—¿Había una relación íntima entre Prem y Neria? —preguntó el juez supremo.
—Eran muy amigos —explicó Vechlis—. Pero no eran colegas en los estudios. Su relación estaba más en un nivel espiritual. Neria consideraba a Prem como su consejero.
—¿Acudía a él en busca de consejo y orientación?
—Todos los sacerdotes de este templo escogen a un consejero —respondió Hani.
—Por lo tanto, es posible que Neria descubriera o viera algo que después comentó a Prem. La consecuencia fue que ambos quedaron sentenciados a muerte. Pero, de qué se trataba, por qué tenían que morir y a manos de quién acabaron asesinados continúa siendo un misterio.
—Eso también significa —apuntó Vechlis— que el asesino debe conocer el secreto.
—Sí, sí, por supuesto —admitió Amerotke—. El siguiente paso está en preguntarnos: ¿con quién más, de este templo, pudieron hablar Neria y Prem?

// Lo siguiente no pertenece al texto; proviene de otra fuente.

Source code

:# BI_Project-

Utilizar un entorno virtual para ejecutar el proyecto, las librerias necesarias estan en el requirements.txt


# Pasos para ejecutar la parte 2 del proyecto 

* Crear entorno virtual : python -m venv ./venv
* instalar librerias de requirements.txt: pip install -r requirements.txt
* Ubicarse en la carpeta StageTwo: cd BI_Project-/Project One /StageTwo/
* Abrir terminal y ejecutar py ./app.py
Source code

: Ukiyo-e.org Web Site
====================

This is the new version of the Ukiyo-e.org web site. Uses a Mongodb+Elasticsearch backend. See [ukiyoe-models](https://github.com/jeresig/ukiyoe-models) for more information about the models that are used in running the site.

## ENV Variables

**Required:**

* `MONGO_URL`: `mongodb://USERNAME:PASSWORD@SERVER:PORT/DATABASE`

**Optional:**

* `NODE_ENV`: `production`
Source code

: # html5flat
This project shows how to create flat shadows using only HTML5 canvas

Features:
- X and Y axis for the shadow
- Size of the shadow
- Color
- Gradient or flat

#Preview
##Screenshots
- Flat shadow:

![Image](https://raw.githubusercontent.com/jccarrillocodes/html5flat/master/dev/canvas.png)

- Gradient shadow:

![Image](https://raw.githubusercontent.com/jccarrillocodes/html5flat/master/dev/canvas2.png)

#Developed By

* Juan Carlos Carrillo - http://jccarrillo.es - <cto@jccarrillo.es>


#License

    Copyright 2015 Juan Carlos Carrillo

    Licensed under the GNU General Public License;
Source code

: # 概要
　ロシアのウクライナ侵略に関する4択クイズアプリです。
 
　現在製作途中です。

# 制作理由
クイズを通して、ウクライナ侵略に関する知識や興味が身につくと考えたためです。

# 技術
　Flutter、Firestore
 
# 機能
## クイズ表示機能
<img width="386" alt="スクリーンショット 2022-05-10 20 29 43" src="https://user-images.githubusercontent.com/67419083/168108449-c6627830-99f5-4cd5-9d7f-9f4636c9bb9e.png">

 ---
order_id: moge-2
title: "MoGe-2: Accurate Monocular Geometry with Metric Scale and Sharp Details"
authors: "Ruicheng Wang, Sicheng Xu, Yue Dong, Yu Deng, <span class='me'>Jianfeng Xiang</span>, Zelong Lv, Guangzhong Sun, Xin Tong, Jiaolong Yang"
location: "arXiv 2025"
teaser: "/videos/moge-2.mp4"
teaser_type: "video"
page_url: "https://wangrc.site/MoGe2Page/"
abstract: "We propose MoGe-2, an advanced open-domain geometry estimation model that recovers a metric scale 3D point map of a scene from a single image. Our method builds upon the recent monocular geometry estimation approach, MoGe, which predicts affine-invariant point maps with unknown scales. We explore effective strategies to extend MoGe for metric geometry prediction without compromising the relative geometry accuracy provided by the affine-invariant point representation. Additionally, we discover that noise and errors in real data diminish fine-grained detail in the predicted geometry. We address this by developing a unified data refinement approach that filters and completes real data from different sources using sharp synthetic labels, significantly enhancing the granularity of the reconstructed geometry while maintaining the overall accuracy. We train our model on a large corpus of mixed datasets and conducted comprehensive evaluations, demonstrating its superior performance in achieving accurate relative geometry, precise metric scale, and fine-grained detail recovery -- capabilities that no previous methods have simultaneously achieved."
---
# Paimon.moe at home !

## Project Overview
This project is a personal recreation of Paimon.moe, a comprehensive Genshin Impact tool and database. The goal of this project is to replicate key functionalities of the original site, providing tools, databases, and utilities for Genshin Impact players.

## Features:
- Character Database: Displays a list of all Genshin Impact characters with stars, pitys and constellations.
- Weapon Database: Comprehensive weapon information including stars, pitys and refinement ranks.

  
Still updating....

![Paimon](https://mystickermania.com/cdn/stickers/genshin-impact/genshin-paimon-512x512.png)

Todas las miradas se centraron en Hani. El sumo sacerdote palideció, y para disimular la inquietud, se secó los labios con el extremo de su cinturón de lino.
—No se nada —afirmó—. Absolutamente nada. Mi señor Amerotke, ¿has acabado?
—Por el momento.
El juez supremo permaneció sentado mientras los demás se retiraban. Sólo Khaliv no los siguió.
—¿Necesitas algo más, mi señor?
—¿Los registrarán? —Amerotke señaló hacia la puerta.
—No, mi señor, sólo si han solicitado estudiar algún manuscrito. Entonces, llamo a los guardias y se sigue el procedimiento habitual.
Amerotke le dio las gracias, y el bibliotecario se retiró a una pequeña cámara junto a la entrada. El juez contempló las estanterías. Escuchó con atención. Nada perturbaba la armonía de esta hermosa sala que olía tan bien. Intentó poner un poco de orden en los pensamientos e imágenes que se amontonaban en su mente. El caso de la joven Dalifa enamorada de su nuevo marido. Recordó el rostro arrogante de Antef, el odio que se reflejaba en sus ojos. Bien, por el momento no podía hacer nada al respecto. ¿Y Rahmose, que ahora estaba en arresto domiciliario bajo sospecha de asesinato? El juez era consciente de que tendría que ir a la Sala del Mundo Subterráneo, que tendría que ver el lugar con sus propios ojos. Para hacerlo necesitaría una escolta militar. El oasis de Amarna era un lugar peligroso, no sólo por la presencia de leones devoradores de hombres; los pobladores del desierto, los nómadas, y los ladrones nubios siempre estaban al acecho de alguna víctima fácil. Por cierto, cuanto más pensaba en el caso, más sospechoso le resultaba.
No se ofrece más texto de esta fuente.